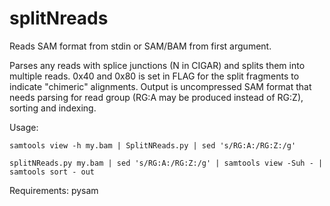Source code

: splitNreads
===========

Reads SAM format from stdin or SAM/BAM from first argument.

Parses any reads with splice junctions (N in CIGAR) and splits them into
multiple reads. 0x40 and 0x80 is set in FLAG for the split fragments to 
indicate "chimeric" alignments. Output is uncompressed SAM format that 
needs parsing for read group (RG:A may be produced instead of RG:Z), 
sorting and indexing.

Usage:

```samtools view -h my.bam | SplitNReads.py | sed 's/RG:A:/RG:Z:/g'```

```splitNReads.py my.bam | sed 's/RG:A:/RG:Z:/g' | samtools view -Suh - | samtools sort - out```

Requirements:
pysam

-*-

* Task directions *
The answer should be exactly the lines from the one that contains "needs parsing for" through the end of the entries, both ends included, and nothing besides.

* Response area *
needs parsing for read group (RG:A may be produced instead of RG:Z), 
sorting and indexing.

Usage:

```samtools view -h my.bam | SplitNReads.py | sed 's/RG:A:/RG:Z:/g'```

```splitNReads.py my.bam | sed 's/RG:A:/RG:Z:/g' | samtools view -Suh - | samtools sort - out```

Requirements:
pysam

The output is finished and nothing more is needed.